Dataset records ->

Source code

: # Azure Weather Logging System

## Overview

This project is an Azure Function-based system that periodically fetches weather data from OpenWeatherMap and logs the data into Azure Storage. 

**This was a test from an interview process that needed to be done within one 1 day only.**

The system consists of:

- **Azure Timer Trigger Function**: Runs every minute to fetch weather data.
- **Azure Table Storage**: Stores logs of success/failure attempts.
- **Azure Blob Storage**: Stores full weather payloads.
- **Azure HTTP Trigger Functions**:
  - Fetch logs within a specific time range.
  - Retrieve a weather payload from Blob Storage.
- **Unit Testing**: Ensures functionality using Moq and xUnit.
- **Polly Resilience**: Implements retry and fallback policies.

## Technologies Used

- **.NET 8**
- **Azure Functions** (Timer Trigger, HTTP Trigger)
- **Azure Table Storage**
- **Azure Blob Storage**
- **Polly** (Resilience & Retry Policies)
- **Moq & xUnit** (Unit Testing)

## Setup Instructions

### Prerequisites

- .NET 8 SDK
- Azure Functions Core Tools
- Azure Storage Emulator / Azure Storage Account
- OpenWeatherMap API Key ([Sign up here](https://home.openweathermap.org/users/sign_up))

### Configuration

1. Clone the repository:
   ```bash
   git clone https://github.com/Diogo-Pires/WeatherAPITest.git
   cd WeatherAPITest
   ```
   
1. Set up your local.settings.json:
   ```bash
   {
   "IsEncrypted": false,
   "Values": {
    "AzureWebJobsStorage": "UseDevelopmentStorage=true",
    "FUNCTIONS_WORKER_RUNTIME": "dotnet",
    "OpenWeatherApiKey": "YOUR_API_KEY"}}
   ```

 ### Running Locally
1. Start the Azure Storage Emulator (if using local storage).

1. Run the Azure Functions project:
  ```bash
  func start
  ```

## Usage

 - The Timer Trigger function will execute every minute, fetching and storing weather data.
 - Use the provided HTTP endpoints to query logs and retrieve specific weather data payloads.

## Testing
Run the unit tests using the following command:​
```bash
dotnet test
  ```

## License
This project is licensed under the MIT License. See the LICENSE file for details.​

Your goal -> Give the records above again in full, keeping every character unchanged.

Final answer ->
Source code

: # Azure Weather Logging System

## Overview

This project is an Azure Function-based system that periodically fetches weather data from OpenWeatherMap and logs the data into Azure Storage. 

**This was a test from an interview process that needed to be done within one 1 day only.**

The system consists of:

- **Azure Timer Trigger Function**: Runs every minute to fetch weather data.
- **Azure Table Storage**: Stores logs of success/failure attempts.
- **Azure Blob Storage**: Stores full weather payloads.
- **Azure HTTP Trigger Functions**:
  - Fetch logs within a specific time range.
  - Retrieve a weather payload from Blob Storage.
- **Unit Testing**: Ensures functionality using Moq and xUnit.
- **Polly Resilience**: Implements retry and fallback policies.

## Technologies Used

- **.NET 8**
- **Azure Functions** (Timer Trigger, HTTP Trigger)
- **Azure Table Storage**
- **Azure Blob Storage**
- **Polly** (Resilience & Retry Policies)
- **Moq & xUnit** (Unit Testing)

## Setup Instructions

### Prerequisites

- .NET 8 SDK
- Azure Functions Core Tools
- Azure Storage Emulator / Azure Storage Account
- OpenWeatherMap API Key ([Sign up here](https://home.openweathermap.org/users/sign_up))

### Configuration

1. Clone the repository:
   ```bash
   git clone https://github.com/Diogo-Pires/WeatherAPITest.git
   cd WeatherAPITest
   ```
   
1. Set up your local.settings.json:
   ```bash
   {
   "IsEncrypted": false,
   "Values": {
    "AzureWebJobsStorage": "UseDevelopmentStorage=true",
    "FUNCTIONS_WORKER_RUNTIME": "dotnet",
    "OpenWeatherApiKey": "YOUR_API_KEY"}}
   ```

 ### Running Locally
1. Start the Azure Storage Emulator (if using local storage).

1. Run the Azure Functions project:
  ```bash
  func start
  ```

## Usage

 - The Timer Trigger function will execute every minute, fetching and storing weather data.
 - Use the provided HTTP endpoints to query logs and retrieve specific weather data payloads.

## Testing
Run the unit tests using the following command:​
```bash
dotnet test
  ```

## License
This project is licensed under the MIT License. See the LICENSE file for details.​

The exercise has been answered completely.